**ACTIVITY:** Each line of the listing that contains the word "text" is to be copied.
★ ★ ★ ★
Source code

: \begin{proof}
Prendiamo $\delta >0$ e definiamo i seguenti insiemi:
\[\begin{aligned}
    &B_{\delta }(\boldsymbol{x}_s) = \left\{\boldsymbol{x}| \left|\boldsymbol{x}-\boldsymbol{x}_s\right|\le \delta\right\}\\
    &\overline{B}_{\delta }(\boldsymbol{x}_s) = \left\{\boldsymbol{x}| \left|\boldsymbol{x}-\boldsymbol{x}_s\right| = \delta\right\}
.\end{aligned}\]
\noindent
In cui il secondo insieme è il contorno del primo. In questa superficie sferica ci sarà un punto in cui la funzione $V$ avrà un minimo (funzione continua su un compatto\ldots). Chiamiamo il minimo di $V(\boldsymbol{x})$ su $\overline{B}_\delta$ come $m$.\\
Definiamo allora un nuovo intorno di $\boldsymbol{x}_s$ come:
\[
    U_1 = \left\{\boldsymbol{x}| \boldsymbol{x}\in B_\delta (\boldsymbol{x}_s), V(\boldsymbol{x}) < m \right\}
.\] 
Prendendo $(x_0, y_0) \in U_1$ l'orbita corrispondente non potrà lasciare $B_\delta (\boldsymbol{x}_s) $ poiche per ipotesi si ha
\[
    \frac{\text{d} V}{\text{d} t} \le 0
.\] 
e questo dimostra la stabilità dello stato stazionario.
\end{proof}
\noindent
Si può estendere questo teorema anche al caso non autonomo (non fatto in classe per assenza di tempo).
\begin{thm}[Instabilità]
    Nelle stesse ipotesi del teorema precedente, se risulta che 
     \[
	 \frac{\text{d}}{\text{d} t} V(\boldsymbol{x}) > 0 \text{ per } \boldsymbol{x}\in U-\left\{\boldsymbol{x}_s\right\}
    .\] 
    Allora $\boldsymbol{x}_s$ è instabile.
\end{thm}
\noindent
★ ★ ★ ★
**EXPECTED OUTPUT:**
    \frac{\text{d} V}{\text{d} t} \le 0
	 \frac{\text{d}}{\text{d} t} V(\boldsymbol{x}) > 0 \text{ per } \boldsymbol{x}\in U-\left\{\boldsymbol{x}_s\right\}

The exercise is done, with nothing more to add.